Welcome To My Bed

Today is a threshold.

The world has been a wily place lately, but as the dust settles, I can share a string of fabulous news.

Last week's poetry day was a massive success.  I've already been invited back to do another next year during poetry month.  The kids asked some tough questions, which I wasn't properly expecting, but I think we carried off the discussions well and got them to think about poems in a very different light.  A lot of the talking after our presentations centered around music--how songs are the way poetry lives in our world and touches us on a daily basis.  This obviously led to discussions of various hip hop artists and corresponding poets that might help bridge the gap for a music appreciator who's curious about where poems fit into their life.  Two girls stayed after one of the sessions to grill me about what I do to keep from deleting my first drafts and how I keep from getting discouraged when sending out submissions.  I lauded the power of the page break when making revisions (and using long-hand as a stand-by, since you can't delete when it's paper and ink), as well as sites like Duotrope, which are invaluable when it comes to finding out where your work might fit and keeping track of submissions.

All said and done, I surprised myself with how well I managed a day of teaching.  I often forget that all my performance experience translates to other kinds of speaking engagements.  Even my interviews have gotten infinitely better.  Speaking of which, I interviewed for a new job on Wednesday.  A real one this time.  It's too early to say for sure, but according to some insider info from my office spies, I did fabulously and have nothing to worry about.  Cheers to an impending change of industry!

Finally, I found an apartment.  At long last, I'm moving to Somerville on May 1st.  We found a cozy two-bedroom with massive closets and plenty of space for our epic collection of books.  Less than three weeks until the big day.  I've been shopping for the perfect dishes all morning and daydreaming about long evenings painting and writing in our workroom.  Jamie showed me an excellently curated furniture store just down the block from where we'll be moving, and knowing it's there is only adding to my frenzy over rattan lampshades and red lacquer bookcases and finding the perfect record player and a host of gems I've got coming my way from my uncle's storage unit that he needs help emptying.

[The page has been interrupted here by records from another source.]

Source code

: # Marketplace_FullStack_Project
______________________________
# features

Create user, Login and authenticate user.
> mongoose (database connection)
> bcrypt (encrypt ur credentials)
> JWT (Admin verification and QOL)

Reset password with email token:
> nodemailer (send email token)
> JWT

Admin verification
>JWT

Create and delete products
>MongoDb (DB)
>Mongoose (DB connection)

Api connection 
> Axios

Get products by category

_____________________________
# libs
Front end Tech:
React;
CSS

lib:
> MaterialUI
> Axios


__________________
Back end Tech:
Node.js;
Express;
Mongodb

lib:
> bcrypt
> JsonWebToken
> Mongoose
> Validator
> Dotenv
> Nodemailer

There is nothing more exciting that an avalanche of positive change.  Except keeping up with writing a poem a day for National Poetry Month, and possibly winning Madonna tickets from Spotify...

What I think about when it is summer in March.

The birds woke me up before the sun did.  My street has this strange way about, like a radio dial is being turned and turned, never resting on a station for more than a moment.  I've gotten excellent at recognizing songs in a single heart beat.  I am also terrific at sleeping through all that white noise.  But the birds.  They are a new addition to the soundscape.  My neighbors let their children out into the yard long before the school bus and they play like dogs, yapping and fighting and speaking nonsense.  In a month, I'll be gone from here.  New apartment.  New, strange heat to take in through the open window.

Today is.


Morning with a favorite. Still under the blankets. All I can think of are birds. Petah Coyne's dead, still birds. The giant hanging masses of ash. Chandeliers of dead things. Flowers made of wax. Sol LeWitt's math, all of his chalk and crayon on the walls. Grids of planning. Now, take away the grid. Peel back the mask. What do you see? What will be left when the lines that propped up your words are stripped away? Can you stand on your own?

I am digging through the manuscript of the first, the only, year I did 365. So many new poems will come of this. Mass MoCA is still stewing in my head. Even frozen feathers make me think of movement. I've seen dead birds in the gutter and expected them to dust off the grit and maggots, take flight like nothing was ever wrong.